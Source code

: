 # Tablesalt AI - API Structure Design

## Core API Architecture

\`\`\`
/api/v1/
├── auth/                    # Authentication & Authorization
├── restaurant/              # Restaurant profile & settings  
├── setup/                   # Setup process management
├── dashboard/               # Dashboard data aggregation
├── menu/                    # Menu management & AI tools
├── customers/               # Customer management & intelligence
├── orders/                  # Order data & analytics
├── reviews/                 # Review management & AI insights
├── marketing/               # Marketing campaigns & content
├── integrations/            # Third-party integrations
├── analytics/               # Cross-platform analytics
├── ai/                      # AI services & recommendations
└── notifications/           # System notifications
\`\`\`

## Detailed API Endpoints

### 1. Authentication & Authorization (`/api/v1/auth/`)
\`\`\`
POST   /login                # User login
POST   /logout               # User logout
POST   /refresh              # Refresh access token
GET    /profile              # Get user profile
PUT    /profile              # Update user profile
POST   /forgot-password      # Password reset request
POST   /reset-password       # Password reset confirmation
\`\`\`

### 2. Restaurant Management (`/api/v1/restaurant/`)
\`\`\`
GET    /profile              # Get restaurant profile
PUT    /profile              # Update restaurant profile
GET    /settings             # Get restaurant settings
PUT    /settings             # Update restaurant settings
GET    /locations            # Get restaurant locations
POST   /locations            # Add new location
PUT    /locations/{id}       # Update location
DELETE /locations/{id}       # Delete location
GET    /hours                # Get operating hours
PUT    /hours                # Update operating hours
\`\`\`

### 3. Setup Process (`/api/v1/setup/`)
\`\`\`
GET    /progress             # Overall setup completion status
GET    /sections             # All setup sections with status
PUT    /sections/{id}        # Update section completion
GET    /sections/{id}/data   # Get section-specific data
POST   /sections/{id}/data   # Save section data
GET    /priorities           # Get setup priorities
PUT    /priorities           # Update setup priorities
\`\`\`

______________________________

Extract, verbatim, the lines from the one containing "sections with status" through the last line of the listing above.

GET    /sections             # All setup sections with status
PUT    /sections/{id}        # Update section completion
GET    /sections/{id}/data   # Get section-specific data
POST   /sections/{id}/data   # Save section data
GET    /priorities           # Get setup priorities
PUT    /priorities           # Update setup priorities
\`\`\`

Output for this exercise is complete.